Violence against bodies

Today marks the beginning of "Holy Week," when western Christians begin preparation for the celebration of Easter next Sunday. The focus of the week is the last week of Jesus' life, with the inexorable movement toward betrayal and execution. It is not a pleasant week, as its focus is the violence against the body of Jesus. Millions of people will hear again the story of torture, mutilation and crucifixion.
The story is the archetype of the human obsession with violence against bodies. Is obsession too strong a word? Check out the daily news. Observe the violence in TV shows, movies, and video games. Violence against bodies is at the heart of much religious ritual and writing—Passover and Eucharist are at the heart of Judaism and Christianity; the Hindu Bhagavad Gita is a narrative set in war.
From a Christian perspective, the most hopeful theologies either re-read the violence against the body of Jesus as the end of violence (René Girard, for instance), or else as God suffering with all those who are victims of violence (Jürgan Moltmann, for instance). The former leads toward nonviolentism and seeking to reduce violence in the world; the latter brings comfort to those who are victims of violence, because God is the "suffering God"—God suffers in your suffering.
The worst theology—and this will be repeated many times this Easter—is that because Jesus suffered, suffering is made beautiful, hence suffering is good for you. Its perversion is that if I cause you to suffer—if I use violence against your body—then I am performing a necessary good for you. Violence cleanses. Violence makes you holy. Violence is for your own good.
This week Jane and I watched two movies connected in theme—The Magdalene Sisters (2004, Director Peter Mullan), and Spotlight (2015, Director Tom McCarthy). The Magdalene Sisters tells the story of four young women who were forced to work in virtual slavery in a Magdalene Sisters Asylum. These institutions (the last one closed in1996) were for "fallen women," women who were sexually promiscuous. Often their promiscuity was nothing more than flirtation, but included being raped, or having a baby outside marriage. In patriarchal, misogynistic cultures violence against women's bodies is de rigueur. The irony is that women who were victims of male violence were further victimized in institutions where bodies were brutally treated to atone for their sins.
Spotlight tells the story of the Boston Globe team that uncovered the child sexual abuse scandal in the Roman Catholic Diocese of Boston in 2000-2001. The public exposure resulted in  the Diocese of Boston settling a case of $85 million for 552 victims. The Boston story is the tip of an iceberg with similar instances of systemic sexual violence against children reported in numerous countries.
The Roman Catholic Church, in its own reports, suggests that four percent of priests (4,392) had sexually abused children (John Jay Report, 2004). The Church in its defense said that four percent is roughly the same percentage of adults who sexually abuse children in the general population.

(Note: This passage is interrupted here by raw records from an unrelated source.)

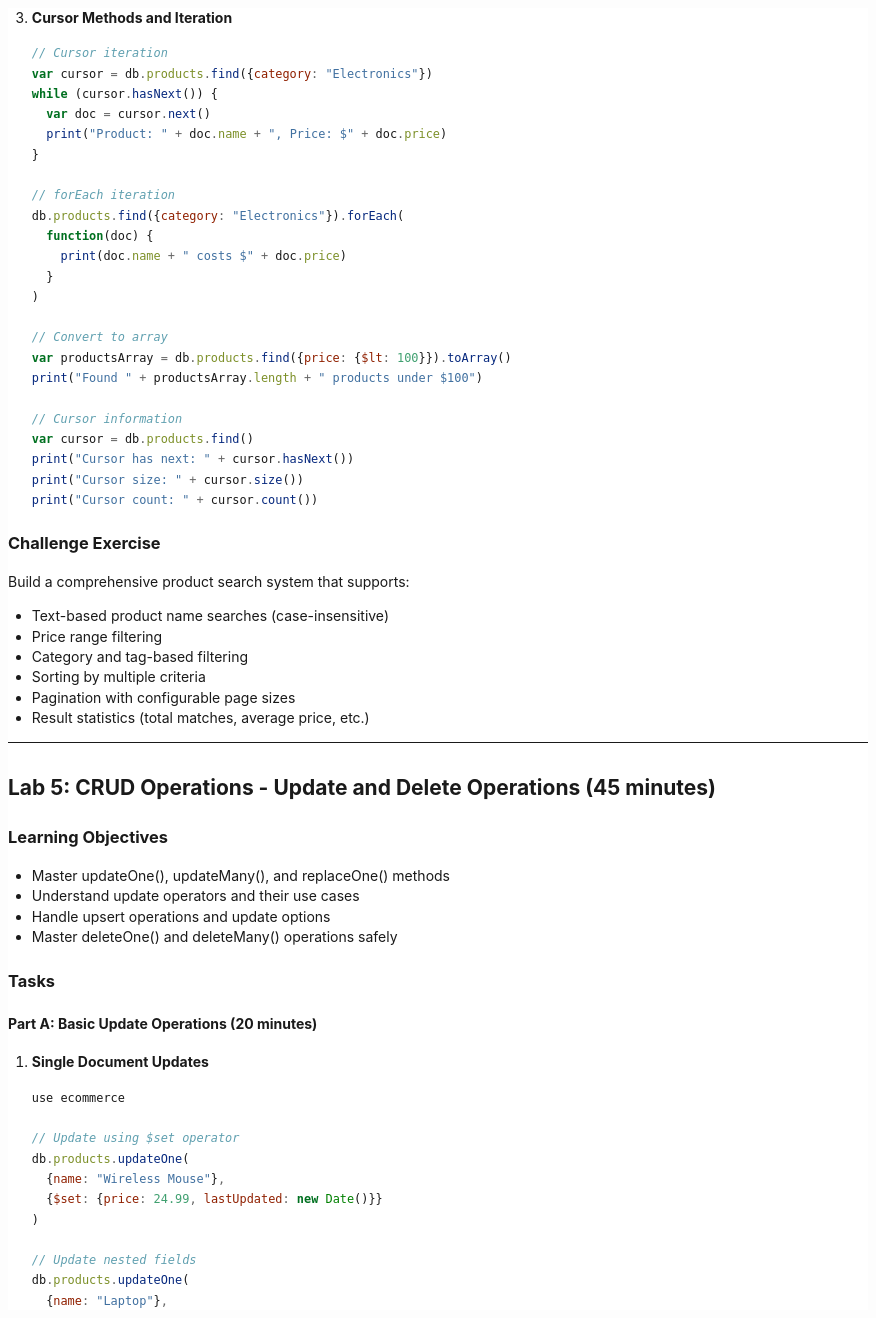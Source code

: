 3. **Cursor Methods and Iteration**
   ```javascript
   // Cursor iteration
   var cursor = db.products.find({category: "Electronics"})
   while (cursor.hasNext()) {
     var doc = cursor.next()
     print("Product: " + doc.name + ", Price: $" + doc.price)
   }
   
   // forEach iteration
   db.products.find({category: "Electronics"}).forEach(
     function(doc) {
       print(doc.name + " costs $" + doc.price)
     }
   )
   
   // Convert to array
   var productsArray = db.products.find({price: {$lt: 100}}).toArray()
   print("Found " + productsArray.length + " products under $100")
   
   // Cursor information
   var cursor = db.products.find()
   print("Cursor has next: " + cursor.hasNext())
   print("Cursor size: " + cursor.size())
   print("Cursor count: " + cursor.count())
   ```

### Challenge Exercise
Build a comprehensive product search system that supports:
- Text-based product name searches (case-insensitive)
- Price range filtering
- Category and tag-based filtering
- Sorting by multiple criteria
- Pagination with configurable page sizes
- Result statistics (total matches, average price, etc.)

---

## Lab 5: CRUD Operations - Update and Delete Operations (45 minutes)

### Learning Objectives
- Master updateOne(), updateMany(), and replaceOne() methods
- Understand update operators and their use cases
- Handle upsert operations and update options
- Master deleteOne() and deleteMany() operations safely

### Tasks

#### Part A: Basic Update Operations (20 minutes)
1. **Single Document Updates**
   ```javascript
   use ecommerce
   
   // Update using $set operator
   db.products.updateOne(
     {name: "Wireless Mouse"},
     {$set: {price: 24.99, lastUpdated: new Date()}}
   )
   
   // Update nested fields
   db.products.updateOne(
     {name: "Laptop"},
   ```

These two movies are not entertainment. Both are informative. Both give you pause for thought long after watching. Both movies deal with the systemic sexual violence against women and children.
Spotlight hints that such sexual violence and body hatred by religious figures is a diagnosable mental illness. I am not a psychologist and leave that to others to comment on.
My thoughts have been about why a religion that is so moralistic about sexuality, the human body, and women's bodies especially, falls so far short of its own—for me, deeply problematic—ideals.
I don't know for sure, but I have found a hint in the Daodejing. In chapter 19, the sage says:
Throw away holiness and wisdom,
and people will be a hundred times happier.
Throw away morality and justice,
and people will do the right thing.
(Stephen Mitchell version)
Might is be that the emphasis on the badness of bodies and sexuality, and the resultant repression of normal sexuality, naturally leads to unhealthy expressions of sexuality, and hence violence against bodies?
I have much to think about this Holy Week.